Extracted records:
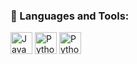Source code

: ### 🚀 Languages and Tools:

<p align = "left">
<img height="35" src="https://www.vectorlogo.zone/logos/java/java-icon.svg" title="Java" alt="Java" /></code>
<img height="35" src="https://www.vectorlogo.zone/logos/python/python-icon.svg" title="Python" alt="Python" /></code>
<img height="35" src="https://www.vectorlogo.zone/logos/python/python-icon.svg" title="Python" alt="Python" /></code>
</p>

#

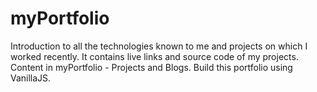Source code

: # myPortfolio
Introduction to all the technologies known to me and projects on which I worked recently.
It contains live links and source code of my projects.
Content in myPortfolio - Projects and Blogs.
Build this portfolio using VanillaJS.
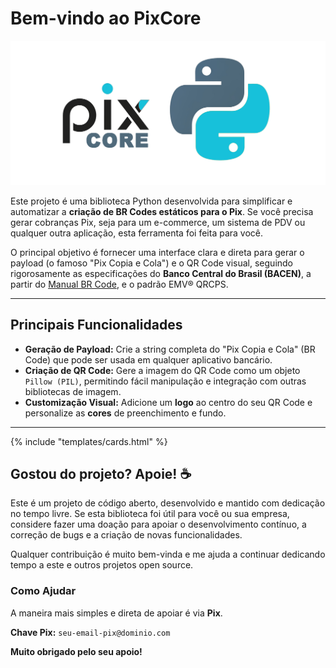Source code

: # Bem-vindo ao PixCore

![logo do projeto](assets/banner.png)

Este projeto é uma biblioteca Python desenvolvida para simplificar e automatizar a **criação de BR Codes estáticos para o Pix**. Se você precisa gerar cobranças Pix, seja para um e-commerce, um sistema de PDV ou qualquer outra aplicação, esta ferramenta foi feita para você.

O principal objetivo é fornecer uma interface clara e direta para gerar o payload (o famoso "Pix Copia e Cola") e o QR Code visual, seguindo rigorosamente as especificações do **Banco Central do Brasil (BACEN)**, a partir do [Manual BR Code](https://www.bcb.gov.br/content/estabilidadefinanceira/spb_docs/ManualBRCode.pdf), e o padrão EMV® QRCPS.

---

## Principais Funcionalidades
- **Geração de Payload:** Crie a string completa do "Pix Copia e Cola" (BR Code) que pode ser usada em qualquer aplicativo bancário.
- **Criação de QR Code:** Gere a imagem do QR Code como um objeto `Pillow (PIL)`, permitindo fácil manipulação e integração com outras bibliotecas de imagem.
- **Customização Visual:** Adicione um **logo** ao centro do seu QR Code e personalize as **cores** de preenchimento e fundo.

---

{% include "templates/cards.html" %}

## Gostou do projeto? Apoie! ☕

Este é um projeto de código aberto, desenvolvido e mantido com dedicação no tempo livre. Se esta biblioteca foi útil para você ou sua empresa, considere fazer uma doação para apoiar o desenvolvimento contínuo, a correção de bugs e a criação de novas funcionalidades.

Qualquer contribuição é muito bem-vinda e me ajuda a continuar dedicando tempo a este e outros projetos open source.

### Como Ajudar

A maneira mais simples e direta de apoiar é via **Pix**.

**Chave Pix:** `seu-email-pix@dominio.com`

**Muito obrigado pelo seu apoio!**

* * *

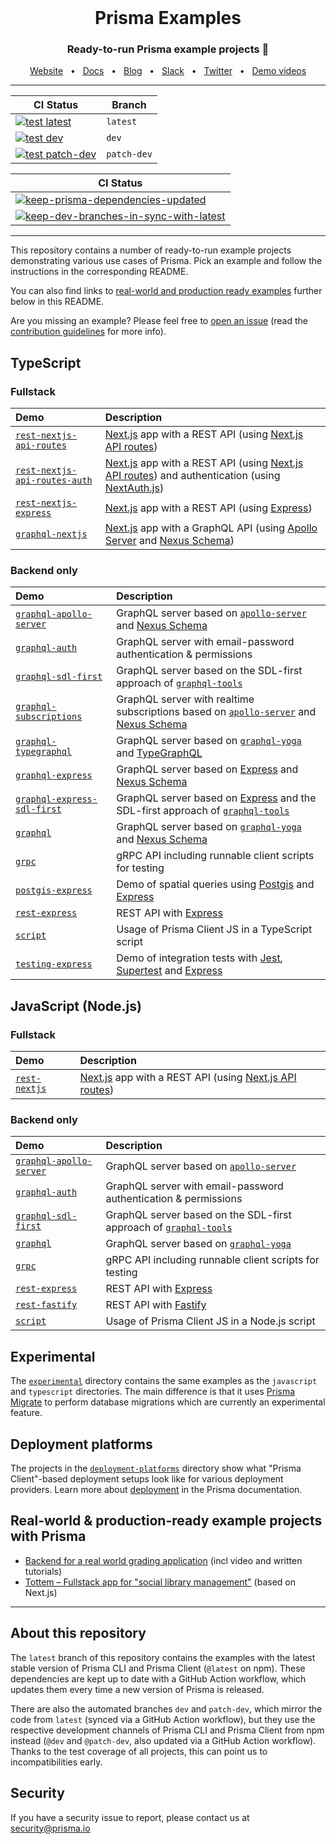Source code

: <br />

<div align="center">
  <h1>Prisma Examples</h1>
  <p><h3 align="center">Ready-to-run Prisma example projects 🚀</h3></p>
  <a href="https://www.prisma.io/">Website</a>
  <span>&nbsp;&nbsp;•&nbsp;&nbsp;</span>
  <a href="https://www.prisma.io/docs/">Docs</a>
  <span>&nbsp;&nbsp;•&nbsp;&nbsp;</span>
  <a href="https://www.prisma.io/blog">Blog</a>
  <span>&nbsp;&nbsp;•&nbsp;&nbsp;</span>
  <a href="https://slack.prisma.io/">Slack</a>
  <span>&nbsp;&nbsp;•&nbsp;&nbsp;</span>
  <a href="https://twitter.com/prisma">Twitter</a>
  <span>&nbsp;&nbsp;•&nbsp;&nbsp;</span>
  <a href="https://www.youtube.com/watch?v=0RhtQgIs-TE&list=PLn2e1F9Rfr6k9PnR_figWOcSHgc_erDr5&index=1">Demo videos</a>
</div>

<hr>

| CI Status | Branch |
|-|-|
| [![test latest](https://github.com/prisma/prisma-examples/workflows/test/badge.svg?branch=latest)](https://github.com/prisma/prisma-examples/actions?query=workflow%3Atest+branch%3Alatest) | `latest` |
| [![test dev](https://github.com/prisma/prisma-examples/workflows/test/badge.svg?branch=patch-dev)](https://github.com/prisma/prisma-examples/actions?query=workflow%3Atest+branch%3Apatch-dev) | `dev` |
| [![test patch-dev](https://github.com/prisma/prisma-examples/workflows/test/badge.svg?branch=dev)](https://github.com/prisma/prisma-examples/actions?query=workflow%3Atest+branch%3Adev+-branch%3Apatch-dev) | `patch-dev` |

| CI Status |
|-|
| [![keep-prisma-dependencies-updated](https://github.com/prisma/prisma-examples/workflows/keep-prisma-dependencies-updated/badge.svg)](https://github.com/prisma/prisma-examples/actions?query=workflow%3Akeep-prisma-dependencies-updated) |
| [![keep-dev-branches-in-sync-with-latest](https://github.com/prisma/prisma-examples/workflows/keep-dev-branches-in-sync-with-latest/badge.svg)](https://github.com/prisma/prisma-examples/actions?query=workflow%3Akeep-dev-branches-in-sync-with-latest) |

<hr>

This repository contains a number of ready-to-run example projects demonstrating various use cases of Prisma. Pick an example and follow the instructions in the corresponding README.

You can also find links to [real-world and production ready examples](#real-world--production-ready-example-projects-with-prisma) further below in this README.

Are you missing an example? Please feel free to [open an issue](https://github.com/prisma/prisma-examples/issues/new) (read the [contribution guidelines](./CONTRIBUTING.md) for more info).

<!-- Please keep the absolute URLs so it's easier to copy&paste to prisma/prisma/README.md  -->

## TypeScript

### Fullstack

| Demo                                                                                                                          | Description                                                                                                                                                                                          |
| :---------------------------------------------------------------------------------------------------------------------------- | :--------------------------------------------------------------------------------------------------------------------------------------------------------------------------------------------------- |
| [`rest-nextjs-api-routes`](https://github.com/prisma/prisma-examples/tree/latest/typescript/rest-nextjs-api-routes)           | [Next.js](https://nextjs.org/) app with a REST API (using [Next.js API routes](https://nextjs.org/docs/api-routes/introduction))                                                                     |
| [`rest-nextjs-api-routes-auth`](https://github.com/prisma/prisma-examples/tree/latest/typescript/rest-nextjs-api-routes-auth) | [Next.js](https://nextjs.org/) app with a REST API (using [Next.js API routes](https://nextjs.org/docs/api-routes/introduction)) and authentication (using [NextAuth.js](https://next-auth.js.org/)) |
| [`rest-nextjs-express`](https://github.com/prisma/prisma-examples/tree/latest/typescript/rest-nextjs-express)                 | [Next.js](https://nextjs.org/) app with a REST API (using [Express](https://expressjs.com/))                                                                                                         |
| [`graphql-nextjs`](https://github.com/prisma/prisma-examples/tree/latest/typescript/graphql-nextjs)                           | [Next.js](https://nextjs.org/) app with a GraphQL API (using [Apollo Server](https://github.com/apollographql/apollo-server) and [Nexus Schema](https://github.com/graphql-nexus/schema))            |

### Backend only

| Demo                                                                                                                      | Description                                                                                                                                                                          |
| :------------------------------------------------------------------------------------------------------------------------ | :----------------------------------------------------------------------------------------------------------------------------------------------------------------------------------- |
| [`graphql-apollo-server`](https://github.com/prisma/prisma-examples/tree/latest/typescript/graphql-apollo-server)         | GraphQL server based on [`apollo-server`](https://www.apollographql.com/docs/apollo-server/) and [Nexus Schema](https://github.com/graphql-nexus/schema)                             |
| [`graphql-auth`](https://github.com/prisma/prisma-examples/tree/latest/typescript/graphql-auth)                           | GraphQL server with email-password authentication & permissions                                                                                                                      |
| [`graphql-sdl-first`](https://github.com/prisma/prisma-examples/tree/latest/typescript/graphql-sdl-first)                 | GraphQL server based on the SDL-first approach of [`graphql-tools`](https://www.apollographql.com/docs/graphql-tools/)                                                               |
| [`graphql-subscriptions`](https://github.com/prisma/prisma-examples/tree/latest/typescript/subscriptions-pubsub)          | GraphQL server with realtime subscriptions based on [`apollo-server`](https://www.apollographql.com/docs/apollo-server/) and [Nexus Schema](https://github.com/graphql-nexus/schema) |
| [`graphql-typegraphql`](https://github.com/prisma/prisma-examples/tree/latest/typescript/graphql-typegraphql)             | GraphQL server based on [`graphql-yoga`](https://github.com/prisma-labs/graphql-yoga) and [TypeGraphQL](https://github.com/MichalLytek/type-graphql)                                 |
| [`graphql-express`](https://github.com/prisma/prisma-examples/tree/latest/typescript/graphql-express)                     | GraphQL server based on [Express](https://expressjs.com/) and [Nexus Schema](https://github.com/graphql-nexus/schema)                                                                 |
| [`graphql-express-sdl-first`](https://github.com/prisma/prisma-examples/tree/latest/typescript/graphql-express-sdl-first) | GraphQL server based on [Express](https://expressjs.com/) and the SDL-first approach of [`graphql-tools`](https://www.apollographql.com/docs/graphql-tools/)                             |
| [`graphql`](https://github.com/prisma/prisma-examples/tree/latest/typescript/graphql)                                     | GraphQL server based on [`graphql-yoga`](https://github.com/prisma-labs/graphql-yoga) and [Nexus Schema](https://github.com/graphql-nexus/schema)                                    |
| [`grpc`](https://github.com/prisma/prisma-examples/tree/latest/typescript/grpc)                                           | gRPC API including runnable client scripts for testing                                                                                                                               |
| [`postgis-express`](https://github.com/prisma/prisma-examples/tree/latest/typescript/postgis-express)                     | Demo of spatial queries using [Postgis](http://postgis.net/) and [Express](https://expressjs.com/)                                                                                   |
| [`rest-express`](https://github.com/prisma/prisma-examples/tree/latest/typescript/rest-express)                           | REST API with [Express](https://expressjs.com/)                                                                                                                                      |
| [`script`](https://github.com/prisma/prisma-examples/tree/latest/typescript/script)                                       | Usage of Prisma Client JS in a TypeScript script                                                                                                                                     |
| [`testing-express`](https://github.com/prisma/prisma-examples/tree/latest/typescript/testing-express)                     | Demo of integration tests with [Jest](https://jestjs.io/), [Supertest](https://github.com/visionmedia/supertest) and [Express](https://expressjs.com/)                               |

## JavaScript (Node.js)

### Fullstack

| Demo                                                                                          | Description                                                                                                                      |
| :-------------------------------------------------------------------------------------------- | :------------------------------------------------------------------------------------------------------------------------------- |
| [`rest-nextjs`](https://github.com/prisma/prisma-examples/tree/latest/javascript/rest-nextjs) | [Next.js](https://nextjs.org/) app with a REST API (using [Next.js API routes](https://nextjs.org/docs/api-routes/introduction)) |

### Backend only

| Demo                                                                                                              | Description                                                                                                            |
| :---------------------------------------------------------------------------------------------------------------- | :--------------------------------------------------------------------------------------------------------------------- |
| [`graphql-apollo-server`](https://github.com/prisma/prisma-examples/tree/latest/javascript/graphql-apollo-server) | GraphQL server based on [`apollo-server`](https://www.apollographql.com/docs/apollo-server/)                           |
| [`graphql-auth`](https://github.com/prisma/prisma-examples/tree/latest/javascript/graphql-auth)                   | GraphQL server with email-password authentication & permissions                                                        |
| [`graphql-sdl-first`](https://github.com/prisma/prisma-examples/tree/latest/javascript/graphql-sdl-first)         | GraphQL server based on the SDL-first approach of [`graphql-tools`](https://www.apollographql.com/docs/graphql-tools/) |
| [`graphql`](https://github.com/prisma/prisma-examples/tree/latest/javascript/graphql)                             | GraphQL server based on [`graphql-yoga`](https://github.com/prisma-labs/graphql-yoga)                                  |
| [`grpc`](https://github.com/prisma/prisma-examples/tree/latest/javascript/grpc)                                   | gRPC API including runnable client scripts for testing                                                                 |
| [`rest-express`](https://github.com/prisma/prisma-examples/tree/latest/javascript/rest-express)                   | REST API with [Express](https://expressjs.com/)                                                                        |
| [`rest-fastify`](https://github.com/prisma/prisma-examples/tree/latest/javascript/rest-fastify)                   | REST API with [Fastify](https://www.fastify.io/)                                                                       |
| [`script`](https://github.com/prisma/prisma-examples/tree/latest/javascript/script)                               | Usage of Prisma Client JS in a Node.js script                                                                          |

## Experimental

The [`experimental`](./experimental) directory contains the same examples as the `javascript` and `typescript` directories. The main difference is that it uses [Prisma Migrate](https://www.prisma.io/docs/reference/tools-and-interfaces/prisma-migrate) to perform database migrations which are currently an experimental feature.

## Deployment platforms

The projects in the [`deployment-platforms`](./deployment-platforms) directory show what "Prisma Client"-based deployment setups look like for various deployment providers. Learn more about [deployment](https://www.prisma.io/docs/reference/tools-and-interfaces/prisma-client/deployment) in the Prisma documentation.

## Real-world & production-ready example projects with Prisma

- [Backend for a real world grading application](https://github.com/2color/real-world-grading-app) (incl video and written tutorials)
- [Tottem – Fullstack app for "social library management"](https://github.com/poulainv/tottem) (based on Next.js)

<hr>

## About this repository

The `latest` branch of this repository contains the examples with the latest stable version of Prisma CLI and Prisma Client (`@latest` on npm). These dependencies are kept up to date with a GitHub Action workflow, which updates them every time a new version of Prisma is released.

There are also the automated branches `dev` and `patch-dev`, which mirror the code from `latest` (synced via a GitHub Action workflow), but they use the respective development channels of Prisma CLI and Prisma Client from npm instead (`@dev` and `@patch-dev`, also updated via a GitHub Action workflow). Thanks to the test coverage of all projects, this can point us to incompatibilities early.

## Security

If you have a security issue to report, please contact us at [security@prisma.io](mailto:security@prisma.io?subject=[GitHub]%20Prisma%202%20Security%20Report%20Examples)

Task to complete:
Lines holding the word "myPortfolio" are the answer; copy each one from the records above.

Solved problem:
: # myPortfolio
Content in myPortfolio - Projects and Blogs.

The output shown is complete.